La vie rêvée de Walter Mitty – Ben Stiller

La vie rêvée de Walter MittySynopsis: Walter Mitty est un homme ordinaire, enfermé dans son quotidien, qui n’ose s’évader qu’à travers des rêves à la fois drôles et extravagants. Mais confronté à une difficulté dans sa vie professionnelle, Walter doit trouver le courage de passer à l’action dans le monde réel. Il embarque alors dans un périple incroyable, pour vivre une aventure bien plus riche que tout ce qu’il aurait pu imaginer jusqu’ici. Et qui devrait changer sa vie à jamais.

Note: 7/10

Critique: Il est difficile de rédiger une critique après celle de Twelve years a slave qui est un film bouleversant. J’aimerais tout de même rendre justice à ce film très sympa qui nous fait passer un bon moment.

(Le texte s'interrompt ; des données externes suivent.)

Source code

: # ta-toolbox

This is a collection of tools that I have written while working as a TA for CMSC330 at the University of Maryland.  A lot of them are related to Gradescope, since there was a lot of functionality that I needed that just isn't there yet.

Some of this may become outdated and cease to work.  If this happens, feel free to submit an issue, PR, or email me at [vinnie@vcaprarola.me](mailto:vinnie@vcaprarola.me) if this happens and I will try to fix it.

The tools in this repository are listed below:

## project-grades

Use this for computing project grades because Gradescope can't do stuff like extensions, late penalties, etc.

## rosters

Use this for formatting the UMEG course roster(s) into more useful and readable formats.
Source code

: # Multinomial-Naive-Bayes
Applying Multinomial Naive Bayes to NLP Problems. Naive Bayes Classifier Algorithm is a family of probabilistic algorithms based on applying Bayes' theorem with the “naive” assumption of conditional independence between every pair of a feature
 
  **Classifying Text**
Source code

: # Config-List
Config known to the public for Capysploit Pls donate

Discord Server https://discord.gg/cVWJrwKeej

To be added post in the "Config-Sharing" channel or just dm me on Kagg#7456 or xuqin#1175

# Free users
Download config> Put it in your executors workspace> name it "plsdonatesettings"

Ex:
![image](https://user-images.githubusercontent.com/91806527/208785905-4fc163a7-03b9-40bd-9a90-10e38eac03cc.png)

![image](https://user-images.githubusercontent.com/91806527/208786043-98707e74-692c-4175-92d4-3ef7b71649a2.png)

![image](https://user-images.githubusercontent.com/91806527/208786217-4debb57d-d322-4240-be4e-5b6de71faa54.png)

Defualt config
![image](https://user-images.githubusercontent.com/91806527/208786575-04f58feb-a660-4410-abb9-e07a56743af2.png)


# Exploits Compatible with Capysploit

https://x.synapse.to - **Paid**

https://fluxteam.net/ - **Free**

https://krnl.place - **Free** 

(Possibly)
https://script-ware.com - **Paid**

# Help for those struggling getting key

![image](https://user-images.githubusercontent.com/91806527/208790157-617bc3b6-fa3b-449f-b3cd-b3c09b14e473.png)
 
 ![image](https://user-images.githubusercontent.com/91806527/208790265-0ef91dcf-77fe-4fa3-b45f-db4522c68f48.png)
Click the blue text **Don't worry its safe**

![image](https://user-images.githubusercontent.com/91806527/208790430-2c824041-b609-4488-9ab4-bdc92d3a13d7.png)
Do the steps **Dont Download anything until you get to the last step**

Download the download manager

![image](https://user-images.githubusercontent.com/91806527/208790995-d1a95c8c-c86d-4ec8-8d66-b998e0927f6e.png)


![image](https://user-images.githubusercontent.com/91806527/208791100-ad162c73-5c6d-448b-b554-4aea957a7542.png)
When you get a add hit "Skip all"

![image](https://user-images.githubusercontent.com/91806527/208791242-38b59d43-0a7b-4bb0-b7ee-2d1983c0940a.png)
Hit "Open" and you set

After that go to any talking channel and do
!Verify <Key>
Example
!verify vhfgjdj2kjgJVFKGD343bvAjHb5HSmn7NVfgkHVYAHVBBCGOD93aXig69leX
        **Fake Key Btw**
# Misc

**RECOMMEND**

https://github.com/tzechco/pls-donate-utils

Il s’agit d’une adaptation de la nouvelle de James Thurber intitulée La vie secrète de Walter Mitty (1939) déjà adaptée au cinéma par Norman Z. McLeod. Le scénario du film est assez classique. Le début de l’histoire se déroule au sein de la rédaction du magazine mythique Life qui depuis 2007 n’existe plus qu’en version informatique. On se trouve donc dans un milieu assez bobo même si Walter (la modestie incarnée) effectue un travail de l’ombre. Il se retrouve ensuite embarqué dans une aventure comprenant de multiples étapes, à la manière d’un road-movie. Ces aventures lui permettent de découvrir des mondes inconnus et d’évoluer à l’image d’un Forrest Gump par exemple. Son amour pour sa jolie collègue Cheryl (Kristen Wiig) qu’il n’ose pas aborder bénéficie également d’un traitement très classique. Ses moments d’absences peuplés de rêves délirants sont en revanche très réussis et bien intégrés dans l’intrigue.

L’humour repose sur le caractère assez naïf de Walter Mitty qui peut rappeler les précédents rôles de Ben Stiller notamment dans Mary à tout prix (1998). On rit également beaucoup au dépens de Ted Hendricks (Adam Scott) sorte d’antithèse de Walter Mitty qui est chargé de gérer la transition du magazine alors qu’il ne semble avoir aucune compétence de gestion ni aucune connaissance du magazine. Une manière de se moquer gentiment du capitalisme.

Il s’agit donc d’un film qui prend des airs de road-movie initiatique sans jamais perdre de sa légèreté, on en ressort avec le sourire!

Twelve years a slave – Steve McQueen

Twelveyearsaslave

Synopsis: Les États-Unis, quelques années avant la guerre de Sécession.
Solomon Northup, jeune homme noir originaire de l’État de New York, est enlevé et vendu comme esclave. Face à la cruauté d’un propriétaire de plantation de coton, Solomon se bat pour rester en vie et garder sa dignité. Douze ans plus tard, il va croiser un abolitionniste canadien et cette rencontre va changer sa vie…

Note: 9/10

Critique: J’avais beaucoup aimé les deux premiers films de Steve McQueen Hunger (2008) et Shame (2011) qui étaient tous les deux de vrais films d’auteurs assez froids mais très forts et parfaitement interprétés par Michael Fassbender. J’avais donc logiquement hâte de découvrir ce film doté d’un budget un peu plus conséquent et d’un casting plus important.

Tout d’abord je dois dire que j’ai appris (ou en tout cas j’ai eu l’impression d’apprendre) beaucoup de choses sur l’esclavage à cette époque. Le récit de vie de Solomon Northup est un matériau de travail très intéressant pour le film car il permet de montrer la capture  d’un homme libre, puis son passage chez différents propriétaires et enfin sa libération. Chaque propriétaire a une façon différente de pratiquer l’esclavage: le marchand Freeman (Paul Giamatti) se contente de revendre les esclaves pour faire une plus-value, Ford (Benedict Cumberbatch) est un maître croyant, cultivé relativement bienveillant mais pas philanthrope non-plus, Edwin Epps (Michael Fassbender) lui a un caractère violent et instable qui s’exprime d’autant plus qu’il possède des esclaves à sa merci.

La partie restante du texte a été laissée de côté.